Records contained in a dataset:
────────
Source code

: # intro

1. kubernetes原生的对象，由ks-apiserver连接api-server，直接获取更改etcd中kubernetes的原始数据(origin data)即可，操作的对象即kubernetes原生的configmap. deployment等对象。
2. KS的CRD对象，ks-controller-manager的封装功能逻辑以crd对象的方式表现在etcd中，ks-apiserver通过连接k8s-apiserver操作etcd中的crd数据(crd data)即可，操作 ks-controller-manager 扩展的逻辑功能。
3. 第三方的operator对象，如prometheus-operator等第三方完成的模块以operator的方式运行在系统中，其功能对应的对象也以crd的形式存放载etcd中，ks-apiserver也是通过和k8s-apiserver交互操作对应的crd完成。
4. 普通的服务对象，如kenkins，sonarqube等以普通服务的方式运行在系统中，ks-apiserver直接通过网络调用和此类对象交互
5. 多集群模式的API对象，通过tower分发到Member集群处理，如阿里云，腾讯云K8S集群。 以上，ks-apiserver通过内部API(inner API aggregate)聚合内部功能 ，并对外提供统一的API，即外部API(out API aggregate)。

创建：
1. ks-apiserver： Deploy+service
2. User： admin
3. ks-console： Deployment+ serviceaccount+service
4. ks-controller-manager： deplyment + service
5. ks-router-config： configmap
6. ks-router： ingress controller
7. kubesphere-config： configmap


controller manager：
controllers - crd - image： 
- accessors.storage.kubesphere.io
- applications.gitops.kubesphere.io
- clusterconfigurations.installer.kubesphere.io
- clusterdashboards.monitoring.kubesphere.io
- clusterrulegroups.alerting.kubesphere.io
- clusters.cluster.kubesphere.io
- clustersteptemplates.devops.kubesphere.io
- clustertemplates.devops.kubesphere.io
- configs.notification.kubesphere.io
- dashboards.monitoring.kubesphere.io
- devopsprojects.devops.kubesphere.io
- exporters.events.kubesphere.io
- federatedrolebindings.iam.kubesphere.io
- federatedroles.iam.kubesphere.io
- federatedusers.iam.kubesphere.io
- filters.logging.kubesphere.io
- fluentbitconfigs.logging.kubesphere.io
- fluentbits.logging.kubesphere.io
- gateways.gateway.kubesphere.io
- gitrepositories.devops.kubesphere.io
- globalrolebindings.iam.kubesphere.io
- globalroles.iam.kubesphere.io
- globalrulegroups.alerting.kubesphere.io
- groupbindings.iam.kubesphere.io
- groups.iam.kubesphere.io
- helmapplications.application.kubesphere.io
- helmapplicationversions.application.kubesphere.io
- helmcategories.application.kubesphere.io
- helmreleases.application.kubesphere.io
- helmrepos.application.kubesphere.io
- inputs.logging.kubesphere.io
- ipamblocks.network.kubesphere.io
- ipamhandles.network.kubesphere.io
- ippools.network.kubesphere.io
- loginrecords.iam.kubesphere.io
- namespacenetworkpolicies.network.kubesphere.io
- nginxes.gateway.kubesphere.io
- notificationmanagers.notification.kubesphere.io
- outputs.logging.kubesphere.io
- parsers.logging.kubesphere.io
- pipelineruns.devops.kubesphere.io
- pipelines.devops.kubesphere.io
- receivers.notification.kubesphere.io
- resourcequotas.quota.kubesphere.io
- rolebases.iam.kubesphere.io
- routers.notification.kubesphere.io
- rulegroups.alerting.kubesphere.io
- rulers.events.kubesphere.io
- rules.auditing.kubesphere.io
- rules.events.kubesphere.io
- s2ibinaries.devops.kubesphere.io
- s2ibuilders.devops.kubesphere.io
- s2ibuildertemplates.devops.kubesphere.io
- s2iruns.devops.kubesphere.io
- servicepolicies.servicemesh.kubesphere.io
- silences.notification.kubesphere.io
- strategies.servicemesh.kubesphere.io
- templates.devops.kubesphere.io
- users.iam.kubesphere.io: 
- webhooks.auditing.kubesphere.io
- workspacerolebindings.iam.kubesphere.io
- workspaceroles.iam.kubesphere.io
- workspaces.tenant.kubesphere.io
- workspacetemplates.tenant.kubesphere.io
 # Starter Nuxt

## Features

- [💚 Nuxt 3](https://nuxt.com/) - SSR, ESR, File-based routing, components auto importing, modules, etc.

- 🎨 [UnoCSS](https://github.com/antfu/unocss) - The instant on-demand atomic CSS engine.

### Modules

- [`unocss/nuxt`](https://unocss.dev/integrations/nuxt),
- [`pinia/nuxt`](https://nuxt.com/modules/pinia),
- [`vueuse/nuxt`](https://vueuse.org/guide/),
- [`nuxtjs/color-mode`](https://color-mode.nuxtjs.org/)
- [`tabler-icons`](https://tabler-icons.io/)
────────
■ **Task objective**: Each of the lines from the one holding "### Modules" through the final line of the entries is to be set down exactly, and no others.

■ **Result below**:
### Modules

- [`unocss/nuxt`](https://unocss.dev/integrations/nuxt),
- [`pinia/nuxt`](https://nuxt.com/modules/pinia),
- [`vueuse/nuxt`](https://vueuse.org/guide/),
- [`nuxtjs/color-mode`](https://color-mode.nuxtjs.org/)
- [`tabler-icons`](https://tabler-icons.io/)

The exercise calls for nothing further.